Final Poems For Kathy


She was that fatal girl who said the worst goodnight.

No one but she!

None could have dished out poison with such right

Perceptive wit upon occasions

Of late merry-making when wine and beer,

Cakes and red cheese, dallied down

The honeyed round.

Skill! Skill!

Such women with such skill!

Super controllers of no destiny!

Jack and Jill

Went up the hill

To fetch a pail of scorpions.

Jill came down

With daisy-chains

But Jack was bitten to ribbons.



I found myself in Putney

after many stupid years.

It was a worthless day

before spring comes with all its biting powers.

There was nothing there in Putney

but that February hearse

and all the villainy of incredible memory

born out of pointless love and hope that blackmails.

There was traffic there, that endless vicious fume

of noise; and litter blowing pointlessly;

savage parents; hard and worried kids;

the thundering mess of London all around;

a hop of sparrows on that pointless ground.

I found myself in Putney

where I lost myself so many stupid years ago,

and by that withered house a withered love arose.

“Ah, love,” I whispered, “why have you arisen?”

“You acknowledge me?” she said.

“Of course,” I answered.

“Put your arm across my breast,” she said.

“Touch my still hair.
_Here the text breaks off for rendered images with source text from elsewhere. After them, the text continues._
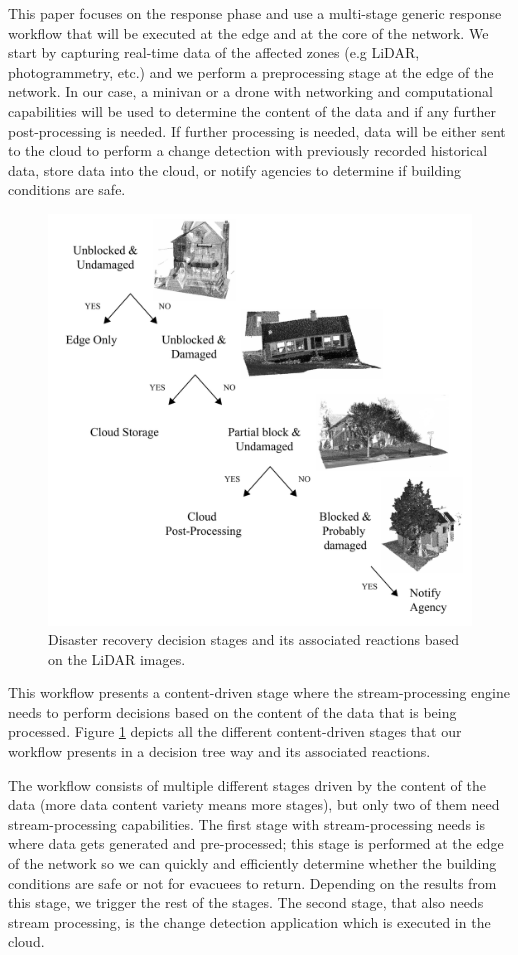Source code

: This paper focuses on the response phase and use a multi-stage generic response workflow that will be executed at the edge and at the core of the network. We start by capturing real-time data of the affected zones (e.g LiDAR, photogrammetry, etc.) and we perform a preprocessing stage at the edge of the network. In our case, a minivan or a drone with networking and computational capabilities will be used to determine the content of the data and if any further post-processing is needed. If further processing is needed, data will be either sent to the cloud to perform a change detection with previously recorded historical data, store data into the cloud, or notify agencies to determine if building conditions are safe. 

\begin{figure}[ht]
  \centering
  \includegraphics[width=0.5\linewidth]{Figures/diagonal.pdf}
  \caption{Disaster recovery decision stages and its associated reactions based on the LiDAR images.}
  \label{data_uncertainty}
\end{figure}

This workflow presents a content-driven stage where the stream-processing engine needs to perform decisions based on the content of the data that is being processed. Figure \ref{data_uncertainty} depicts all the different content-driven stages that our workflow presents in a decision tree way and its associated reactions. 

The workflow consists of multiple different stages driven by the content of the data (more data content variety means more stages), but only two of them need stream-processing capabilities. The first stage with stream-processing needs is where data gets generated and pre-processed; this stage is performed at the edge of the network so we can quickly and efficiently determine whether the building conditions are safe or not for evacuees to return. Depending on the results from this stage, we trigger the rest of the stages. The second stage, that also needs stream processing, is the change detection application which is executed in the cloud.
Weep plentifully.

“Let your poor heart break. Strike here across my cheek

“To know what you have lost.”

“My love,” I whispered, “why have you arisen?”

(From the withered house the years were toppling.)

“Stupid questions from a stupid man.

“You loved me and you lost me.”

Then the roar of London hurt my head.

I saw a man go down a street

Where no street was, where no man was.



I sat under the quiet trees all the restless afternoon,

Dreaming of what had been and never more could be:

Bitten the clouds, the declining canopy of air

Weary with insects weary with bats.

Black days black nights.

The benches of the dead set out, the dining dead.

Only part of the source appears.